Could You Do What Caroline Gordon Did?



By Susan Reichert, Editor-in-Chief, Southern Writers Magazine  


There was a movement in the 1920’s and 1930’s in Southern literature.  Some say it emerged with the appearance of writers such as William Faulkner, Thomas Wolfe, Tennessee Williams, and Caroline Gordon to name a few.

William Faulkner, a Nobel Prize–winning novelist of the American South wrote such well known novels as The Sound and the Fury and As I Lay Dying.

Thomas Wolfe, an American novelist during this period is best know for his novel, Look Homeward, Angel.

Tennessee Williams was a Pulitzer Prize-winning playwright. He is best known for A Streetcar Named Desire and Cat on A Hot Tin Roof.

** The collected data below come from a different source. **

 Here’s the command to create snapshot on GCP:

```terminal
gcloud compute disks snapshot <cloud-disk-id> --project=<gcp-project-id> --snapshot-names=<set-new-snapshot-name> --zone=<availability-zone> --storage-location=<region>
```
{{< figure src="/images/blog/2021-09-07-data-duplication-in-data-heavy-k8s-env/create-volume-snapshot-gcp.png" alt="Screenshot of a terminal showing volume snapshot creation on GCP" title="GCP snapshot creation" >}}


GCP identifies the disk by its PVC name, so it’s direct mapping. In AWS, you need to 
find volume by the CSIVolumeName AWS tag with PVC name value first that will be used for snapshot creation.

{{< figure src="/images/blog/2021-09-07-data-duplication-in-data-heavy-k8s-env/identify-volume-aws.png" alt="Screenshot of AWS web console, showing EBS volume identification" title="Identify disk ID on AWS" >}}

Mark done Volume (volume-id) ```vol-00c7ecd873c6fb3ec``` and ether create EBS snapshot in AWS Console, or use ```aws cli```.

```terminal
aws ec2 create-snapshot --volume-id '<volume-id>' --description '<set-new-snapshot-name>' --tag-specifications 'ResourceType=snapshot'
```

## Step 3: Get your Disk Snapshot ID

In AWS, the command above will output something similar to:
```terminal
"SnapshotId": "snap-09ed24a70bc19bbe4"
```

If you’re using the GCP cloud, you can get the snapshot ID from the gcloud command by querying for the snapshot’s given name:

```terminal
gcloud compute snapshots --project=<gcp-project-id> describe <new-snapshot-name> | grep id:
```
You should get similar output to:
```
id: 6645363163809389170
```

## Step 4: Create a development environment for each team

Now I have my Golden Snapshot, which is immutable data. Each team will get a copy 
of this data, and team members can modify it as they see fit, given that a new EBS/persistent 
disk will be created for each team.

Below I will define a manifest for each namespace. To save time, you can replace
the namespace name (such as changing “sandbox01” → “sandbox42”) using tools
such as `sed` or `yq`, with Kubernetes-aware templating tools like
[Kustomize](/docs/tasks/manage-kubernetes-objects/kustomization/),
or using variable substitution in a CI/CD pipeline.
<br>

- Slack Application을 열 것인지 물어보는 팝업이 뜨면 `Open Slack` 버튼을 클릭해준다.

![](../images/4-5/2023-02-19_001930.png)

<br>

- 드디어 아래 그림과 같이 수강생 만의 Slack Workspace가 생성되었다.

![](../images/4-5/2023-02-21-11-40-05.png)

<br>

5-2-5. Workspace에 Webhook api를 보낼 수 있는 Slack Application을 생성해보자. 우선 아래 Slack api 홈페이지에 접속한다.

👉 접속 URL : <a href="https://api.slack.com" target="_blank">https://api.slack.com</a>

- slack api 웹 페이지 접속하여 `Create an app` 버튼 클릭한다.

While obviously I am most interested in the works of these three men, I am intrigued with Caroline Gordon. She was a notable American novelist and literary critic who, while still in her thirties, was the recipient of two prestigious literary awards, a 1932 Guggenheim Fellowship and a 1934 O. Henry AwardGordon was born on her grandmother’s farm in Kentucky and educated by her father who taught the classics at an all-boys academy in southern Tennessee. The only female there.

After growing up, her friend William Penn Warren, introduced her to poet Allen Tate, and they married in 1924. Their circle of friends consisted of other writers such as F. Scott Fitzgerald, Ernest Hemingway, and Gertrude Stein to mention a few. Can you imagine having these authors as friends?

While in Paris, in 1929, she worked as a secretary to her good friend and mentor Ford Madox FordFord was an English novelist, poet, critic and editor whose journals The English Review and The Transatlantic Review were instrumental in the development of early 20th-century English literature.Ford urged Caroline to complete her first novel, Penhally which was released in 1931. Ford even typed parts of her manuscript. Can you imagine having Ford Madux Ford type some of your manuscript? The interesting thing about this was he required her to dictate to him 5,000 words per day while he typed.

My question to myself and to other writers’ is could we write 5,000 words a day? Not every other day or once a week, but every day? To be truthful, not sure I could every day. However, it did present me with a question. Am I giving my writing my all or just parts of me?

Maybe this is a question each writer should ask themselves periodically. It might keep us focused or help us to refocus our writing goals.